Although there is so much more I want to say, I’ll write on a different day. Today I wanted to introduce you to my rainbow, Mila Rae, little sister to Jensen Grey.

Mila & Jensen.jpg

The Bittersweet Reality of Pregnancy/Parenting After Loss.

The morning after Jensen’s second birthday, I found myself in the hospital for extra monitoring. I woke up with an excruciating headache, swollen hands and feet, and vision changes. All of these are signs of preeclampsia. After an hour of the headache not easing, I decided it was best to be safe than sorry, with the help and encouragement of my family.

Honestly, I was terrified even though I felt her kicking. We had just hit the thirty-eight week mark and her brother’s birthday had went off without a hitch. I know how fast things can change though. All I could think was they wouldn’t be able to get her out in time or maybe my minds just telling me I’m feeling her, but I’m actually not. Each of these thoughts resulted in her death.

When they wheeled me up to triage, I just kept wanting to hear her strong heartbeat. Thankfully, the nurse didn’t even have to search for it. Turns out, my excruciating headache and vision changes were just from a migraine and the swelling was from being thirty-eight weeks pregnant…

The rest of the weekend, I was on edge. Jensen died over the weekend after being thirty-eight weeks and I was preparing myself for that. She continues to surprise me. Everyday she moved constantly, letting me know she was a-okay in there.

At thirty-eight and two, I held my breath. That’s when he was born. I had never been pregnant for longer than this amount of time. When I went to bed Sunday night, I tossed and turned, fearing what would happen when I slept.

Then I woke up with one thought…

Mila is officially older than Jensen was ever able to be.

There was such a mix of emotions this morning.
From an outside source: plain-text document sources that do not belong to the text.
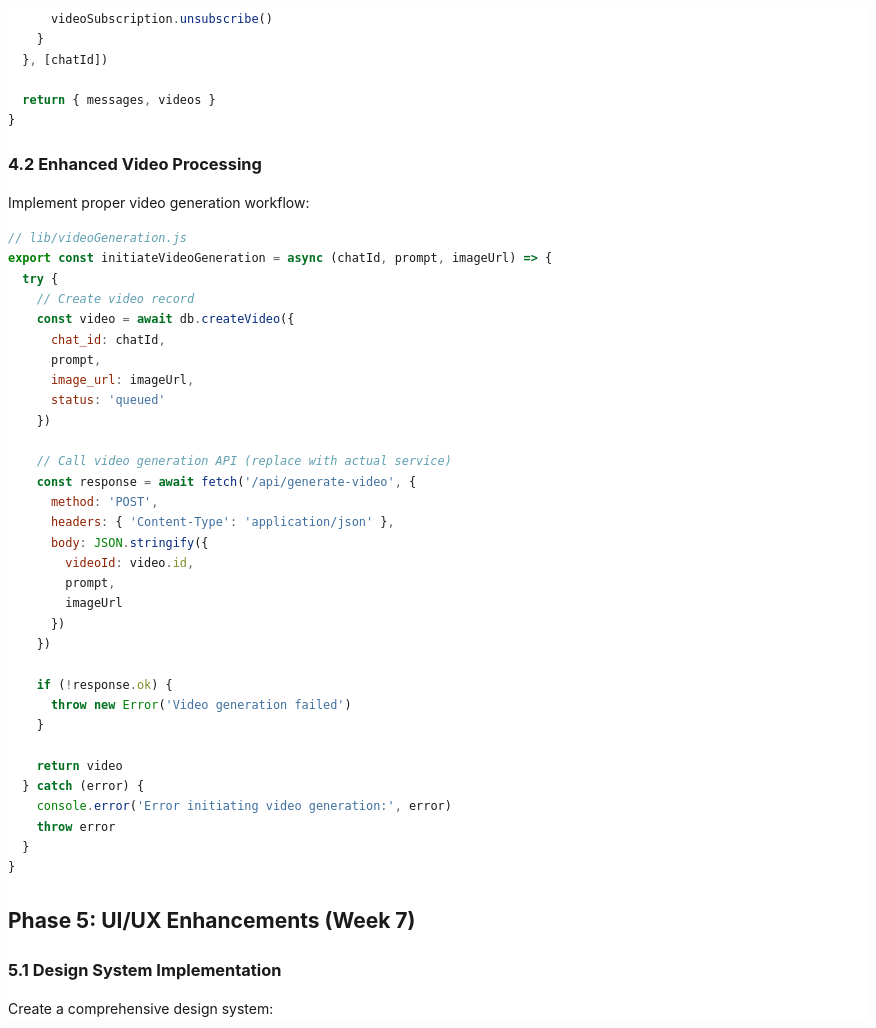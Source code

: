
 ```jsx
      videoSubscription.unsubscribe()
    }
  }, [chatId])

  return { messages, videos }
}
```

### 4.2 Enhanced Video Processing
Implement proper video generation workflow:

```jsx
// lib/videoGeneration.js
export const initiateVideoGeneration = async (chatId, prompt, imageUrl) => {
  try {
    // Create video record
    const video = await db.createVideo({
      chat_id: chatId,
      prompt,
      image_url: imageUrl,
      status: 'queued'
    })

    // Call video generation API (replace with actual service)
    const response = await fetch('/api/generate-video', {
      method: 'POST',
      headers: { 'Content-Type': 'application/json' },
      body: JSON.stringify({
        videoId: video.id,
        prompt,
        imageUrl
      })
    })

    if (!response.ok) {
      throw new Error('Video generation failed')
    }

    return video
  } catch (error) {
    console.error('Error initiating video generation:', error)
    throw error
  }
}
```

## Phase 5: UI/UX Enhancements (Week 7)

### 5.1 Design System Implementation
Create a comprehensive design system:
I smilies because I knew she was still with me and doing her morning stretch, but tears fell from my eyes. This milestone was only made for her because of the death of her brother. I wept because I wish I could have had him for another day and everyday for the rest of my life. It’s not fair that his time was cut short. Then I wept because I still have her. She’s brought me so much hope and an ability to look towards the future with a smile.

It’s a lot of emotions for this hormonal, grieving, pregnant momma.

I can’t imagine my life never having Jensen and his story in it. Do I wish he could have lived instead? Absolutely. Has his death completely changed my life? Yes. Will it alter the way I parent Mila? For sure. Without Jensen, I wouldn’t have been able to advocate for myself during this pregnancy, like I didn’t with him. It’s also allowed me to celebrate every week with her, in small ways. Every movement she makes, I smile (sometimes I yell too because she’s really hurting me at this point). When I think about the next few weeks with her being a needy newborn, I know I’m preparing for being exhausted and overwhelmed. Yet, I would choose having these pregnancy pains and her screaming 24/7 than not having her at all.

The silence and stillness that flooded my life after Jensen was born was the absolute worst thing ever.

As much as I’m looking forward to every moment with her, I know the same feeling of her achieving all the milestones in front of her will feel so bittersweet. I’ll be so proud. But I know in the back of my mind, I’ll wonder when Jensen would have hit them and/or how he would have helped her get to them too. I’m so scared to not be a good mom to her for this reason. All I want is to give her the world and encourage her to be the best human she wants to be.

Part of me thinks, when I see her it’ll just feel natural. For almost three years, I’ve waited to have a living child to parent. My dreams of having her in my arms are so close to happening. To watch one of the biggest parts of me grow and conquer the world around her makes my heart skip a beat.

As hard as it’s going to be in this new chapter of grief, I know he’ll always be walking with us and would want us to live bravely. It may feel extra bittersweet some days. There will be times I breakdown because parenting a child in heaven and one on earth is hard. Yet, for some reason, these little souls chose me and I’ll be damned if I ever let them down.